As a cognitive neuroscientist, I study how the brain processes thoughts and emotions. I used to focus on sensation-seeking behavior, which involves people pursuing risky activities to get a thrilling reward.

In 2015, a journalist heard about my work with daredevils and suggested I test the brain of free-solo climber Alex Honnold, who scales cliffs—such as Yosemite National Park’s 3,000-foot-high El Capitan—without ropes. I would describe him as a super-sensation seeker, but he’s also conscientious; he climbs with intention and thought, as opposed to an impulsive adrenaline junkie. Like our other subjects, he had to take personality questionnaires and then undergo an fMRI scan while viewing emotional pictures. Negative ones showed unflushed toilets or natural disasters, while positive images included mild erotica and people hang gliding.

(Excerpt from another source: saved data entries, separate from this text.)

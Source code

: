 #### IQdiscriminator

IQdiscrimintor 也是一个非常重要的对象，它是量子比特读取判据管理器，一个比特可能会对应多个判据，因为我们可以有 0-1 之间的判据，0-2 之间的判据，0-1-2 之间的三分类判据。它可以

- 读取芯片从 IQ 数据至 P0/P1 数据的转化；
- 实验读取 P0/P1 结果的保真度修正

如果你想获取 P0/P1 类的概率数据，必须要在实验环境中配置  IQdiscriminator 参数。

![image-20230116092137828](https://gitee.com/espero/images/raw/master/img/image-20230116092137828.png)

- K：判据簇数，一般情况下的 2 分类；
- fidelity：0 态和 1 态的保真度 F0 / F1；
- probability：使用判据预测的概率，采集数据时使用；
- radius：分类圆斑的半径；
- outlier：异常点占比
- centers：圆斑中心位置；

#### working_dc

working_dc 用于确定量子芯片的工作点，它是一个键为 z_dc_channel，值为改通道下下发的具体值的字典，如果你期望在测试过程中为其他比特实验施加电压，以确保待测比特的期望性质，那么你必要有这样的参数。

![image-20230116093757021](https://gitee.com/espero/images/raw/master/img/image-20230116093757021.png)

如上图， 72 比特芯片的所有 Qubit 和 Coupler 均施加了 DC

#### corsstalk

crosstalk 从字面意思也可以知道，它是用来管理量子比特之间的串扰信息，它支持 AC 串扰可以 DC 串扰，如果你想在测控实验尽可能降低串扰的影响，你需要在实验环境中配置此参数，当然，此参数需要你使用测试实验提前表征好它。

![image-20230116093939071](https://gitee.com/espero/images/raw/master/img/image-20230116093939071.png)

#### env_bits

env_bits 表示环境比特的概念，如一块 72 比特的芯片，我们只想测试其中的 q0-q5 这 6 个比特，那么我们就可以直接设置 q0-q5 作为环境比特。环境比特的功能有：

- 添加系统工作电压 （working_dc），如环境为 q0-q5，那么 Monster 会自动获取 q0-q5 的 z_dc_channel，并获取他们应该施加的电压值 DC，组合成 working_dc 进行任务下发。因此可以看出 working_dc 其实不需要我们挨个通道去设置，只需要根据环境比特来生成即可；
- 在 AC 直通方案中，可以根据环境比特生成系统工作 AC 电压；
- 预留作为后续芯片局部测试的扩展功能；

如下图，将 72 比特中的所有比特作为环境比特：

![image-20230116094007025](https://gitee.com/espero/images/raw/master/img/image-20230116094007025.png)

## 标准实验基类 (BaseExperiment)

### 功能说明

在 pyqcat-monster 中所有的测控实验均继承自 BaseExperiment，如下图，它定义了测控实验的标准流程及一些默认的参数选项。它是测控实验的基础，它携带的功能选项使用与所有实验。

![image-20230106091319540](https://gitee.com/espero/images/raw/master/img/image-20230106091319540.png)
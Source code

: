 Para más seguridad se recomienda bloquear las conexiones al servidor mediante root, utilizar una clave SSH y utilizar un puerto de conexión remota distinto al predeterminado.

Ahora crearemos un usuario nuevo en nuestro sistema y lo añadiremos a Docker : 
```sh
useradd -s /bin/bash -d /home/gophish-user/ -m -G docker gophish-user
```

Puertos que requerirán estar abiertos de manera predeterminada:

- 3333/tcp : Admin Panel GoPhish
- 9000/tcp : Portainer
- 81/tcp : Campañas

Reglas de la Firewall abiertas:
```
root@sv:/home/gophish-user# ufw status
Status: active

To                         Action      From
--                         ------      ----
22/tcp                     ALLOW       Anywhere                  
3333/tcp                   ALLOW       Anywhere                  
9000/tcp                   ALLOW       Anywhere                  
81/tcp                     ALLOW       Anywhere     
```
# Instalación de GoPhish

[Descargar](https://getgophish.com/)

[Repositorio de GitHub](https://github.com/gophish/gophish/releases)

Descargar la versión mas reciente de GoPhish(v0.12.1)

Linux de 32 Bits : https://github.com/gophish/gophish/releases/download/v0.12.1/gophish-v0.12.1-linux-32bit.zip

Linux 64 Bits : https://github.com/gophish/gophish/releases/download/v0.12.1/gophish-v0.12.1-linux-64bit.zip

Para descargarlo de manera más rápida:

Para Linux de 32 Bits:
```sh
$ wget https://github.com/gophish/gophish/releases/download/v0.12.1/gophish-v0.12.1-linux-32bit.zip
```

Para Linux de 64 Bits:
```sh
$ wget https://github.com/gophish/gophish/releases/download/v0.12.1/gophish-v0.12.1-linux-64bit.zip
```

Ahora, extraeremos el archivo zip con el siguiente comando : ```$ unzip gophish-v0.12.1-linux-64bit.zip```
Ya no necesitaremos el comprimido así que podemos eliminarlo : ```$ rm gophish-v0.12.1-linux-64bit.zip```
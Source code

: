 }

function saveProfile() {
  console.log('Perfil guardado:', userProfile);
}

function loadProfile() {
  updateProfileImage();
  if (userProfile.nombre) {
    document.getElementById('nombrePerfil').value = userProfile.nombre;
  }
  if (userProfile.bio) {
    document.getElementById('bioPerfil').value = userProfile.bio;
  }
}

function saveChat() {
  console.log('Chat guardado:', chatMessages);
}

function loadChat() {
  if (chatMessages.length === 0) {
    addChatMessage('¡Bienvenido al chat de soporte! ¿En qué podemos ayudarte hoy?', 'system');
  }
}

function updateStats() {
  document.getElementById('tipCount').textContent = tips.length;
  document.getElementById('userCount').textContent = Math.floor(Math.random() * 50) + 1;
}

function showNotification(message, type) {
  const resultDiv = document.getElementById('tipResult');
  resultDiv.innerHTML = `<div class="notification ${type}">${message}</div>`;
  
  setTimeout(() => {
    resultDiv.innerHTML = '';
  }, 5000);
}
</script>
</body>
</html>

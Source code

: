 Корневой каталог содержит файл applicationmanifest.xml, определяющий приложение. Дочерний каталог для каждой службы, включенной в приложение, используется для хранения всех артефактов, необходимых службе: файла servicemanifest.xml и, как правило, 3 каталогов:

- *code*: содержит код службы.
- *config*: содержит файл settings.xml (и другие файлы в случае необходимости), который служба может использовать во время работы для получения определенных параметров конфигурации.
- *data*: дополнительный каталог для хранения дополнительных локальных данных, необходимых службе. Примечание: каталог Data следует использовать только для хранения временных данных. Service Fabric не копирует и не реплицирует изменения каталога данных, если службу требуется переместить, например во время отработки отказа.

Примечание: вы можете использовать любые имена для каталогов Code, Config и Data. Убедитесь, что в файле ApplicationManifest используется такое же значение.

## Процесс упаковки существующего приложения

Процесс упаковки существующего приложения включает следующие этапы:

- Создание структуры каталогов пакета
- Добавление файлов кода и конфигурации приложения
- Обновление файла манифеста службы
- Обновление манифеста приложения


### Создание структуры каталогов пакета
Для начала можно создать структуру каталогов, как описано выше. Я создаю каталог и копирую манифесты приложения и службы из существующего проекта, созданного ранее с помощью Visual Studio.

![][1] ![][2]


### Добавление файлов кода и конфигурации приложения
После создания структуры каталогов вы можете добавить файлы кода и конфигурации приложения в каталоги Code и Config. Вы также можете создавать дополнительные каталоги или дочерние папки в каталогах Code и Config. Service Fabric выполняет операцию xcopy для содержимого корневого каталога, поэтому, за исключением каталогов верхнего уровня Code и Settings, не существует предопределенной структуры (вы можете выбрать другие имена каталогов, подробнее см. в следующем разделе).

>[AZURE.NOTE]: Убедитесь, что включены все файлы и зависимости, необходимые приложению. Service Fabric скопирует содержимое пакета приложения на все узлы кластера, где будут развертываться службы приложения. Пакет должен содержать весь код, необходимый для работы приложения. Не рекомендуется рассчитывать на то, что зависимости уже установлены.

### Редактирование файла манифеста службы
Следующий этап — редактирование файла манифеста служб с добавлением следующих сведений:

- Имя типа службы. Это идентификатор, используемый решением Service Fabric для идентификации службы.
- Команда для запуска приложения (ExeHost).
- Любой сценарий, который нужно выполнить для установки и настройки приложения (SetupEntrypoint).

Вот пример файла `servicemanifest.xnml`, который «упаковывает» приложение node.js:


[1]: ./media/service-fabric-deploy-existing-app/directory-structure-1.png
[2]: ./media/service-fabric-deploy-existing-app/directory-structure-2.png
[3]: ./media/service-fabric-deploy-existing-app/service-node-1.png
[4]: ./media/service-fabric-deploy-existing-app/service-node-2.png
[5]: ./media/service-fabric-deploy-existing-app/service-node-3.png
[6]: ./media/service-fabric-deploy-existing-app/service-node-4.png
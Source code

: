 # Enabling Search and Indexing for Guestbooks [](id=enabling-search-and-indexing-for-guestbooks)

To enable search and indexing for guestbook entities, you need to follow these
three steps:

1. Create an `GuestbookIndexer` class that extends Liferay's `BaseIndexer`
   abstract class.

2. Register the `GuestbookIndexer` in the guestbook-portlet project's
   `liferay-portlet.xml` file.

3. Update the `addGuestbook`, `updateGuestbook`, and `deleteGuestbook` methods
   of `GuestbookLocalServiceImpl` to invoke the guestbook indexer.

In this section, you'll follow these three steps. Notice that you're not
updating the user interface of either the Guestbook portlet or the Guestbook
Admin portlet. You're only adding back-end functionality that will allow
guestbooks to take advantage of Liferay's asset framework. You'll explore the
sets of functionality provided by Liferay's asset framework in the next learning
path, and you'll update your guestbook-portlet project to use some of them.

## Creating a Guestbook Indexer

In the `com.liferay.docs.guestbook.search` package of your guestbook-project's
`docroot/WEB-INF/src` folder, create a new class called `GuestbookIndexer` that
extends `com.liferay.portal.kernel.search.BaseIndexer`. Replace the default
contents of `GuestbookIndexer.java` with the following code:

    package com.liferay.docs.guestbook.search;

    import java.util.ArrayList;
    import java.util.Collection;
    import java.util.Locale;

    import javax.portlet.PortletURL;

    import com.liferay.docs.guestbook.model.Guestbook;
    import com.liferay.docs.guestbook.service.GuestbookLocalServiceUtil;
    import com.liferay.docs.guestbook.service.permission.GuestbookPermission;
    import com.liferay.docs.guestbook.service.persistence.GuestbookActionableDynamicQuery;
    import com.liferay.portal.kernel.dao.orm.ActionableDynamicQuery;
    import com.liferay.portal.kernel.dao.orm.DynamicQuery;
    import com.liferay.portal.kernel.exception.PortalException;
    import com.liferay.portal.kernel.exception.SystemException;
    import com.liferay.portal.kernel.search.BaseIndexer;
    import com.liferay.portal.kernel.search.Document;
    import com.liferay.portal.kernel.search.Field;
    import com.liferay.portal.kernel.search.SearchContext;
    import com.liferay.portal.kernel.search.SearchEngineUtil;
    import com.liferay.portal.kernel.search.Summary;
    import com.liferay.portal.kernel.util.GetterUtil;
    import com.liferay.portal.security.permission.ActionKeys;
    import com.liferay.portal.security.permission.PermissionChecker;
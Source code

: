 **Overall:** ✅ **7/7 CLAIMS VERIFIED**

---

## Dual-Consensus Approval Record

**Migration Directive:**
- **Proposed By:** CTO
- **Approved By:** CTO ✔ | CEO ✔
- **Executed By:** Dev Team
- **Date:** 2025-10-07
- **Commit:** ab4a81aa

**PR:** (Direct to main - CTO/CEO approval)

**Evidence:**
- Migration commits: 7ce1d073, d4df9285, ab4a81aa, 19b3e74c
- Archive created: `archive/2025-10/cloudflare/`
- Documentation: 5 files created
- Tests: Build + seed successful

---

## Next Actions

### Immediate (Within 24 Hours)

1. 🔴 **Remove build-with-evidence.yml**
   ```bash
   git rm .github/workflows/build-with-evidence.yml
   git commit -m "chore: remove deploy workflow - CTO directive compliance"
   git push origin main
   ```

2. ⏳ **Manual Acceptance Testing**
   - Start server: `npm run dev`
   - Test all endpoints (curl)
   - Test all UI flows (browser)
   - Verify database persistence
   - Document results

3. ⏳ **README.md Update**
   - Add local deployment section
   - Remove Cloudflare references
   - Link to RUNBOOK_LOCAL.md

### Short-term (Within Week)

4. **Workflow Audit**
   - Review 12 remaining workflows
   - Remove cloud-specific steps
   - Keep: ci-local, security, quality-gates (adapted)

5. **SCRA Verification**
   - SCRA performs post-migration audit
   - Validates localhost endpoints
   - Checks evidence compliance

Anatomically, Honnold’s brain is normal (if there is such a thing). But his amygdala, historically considered the brain’s fear detector, didn’t respond to our images like an average sensation seeker’s did—the pictures weren’t ­intense enough to stimulate that part of his brain. That could be because he regularly faces real fear and has conditioned himself to distinguish it from anxiety. Feeling scared is an ­appropriate response to an immediate threat, such as hanging off a cliff with no protection whatsoever. Anxiety happens when a nonthreatening stimulus, such as imagining roaches or rotting food, triggers an association with danger. As an extreme risk-taker, Honnold knows the difference.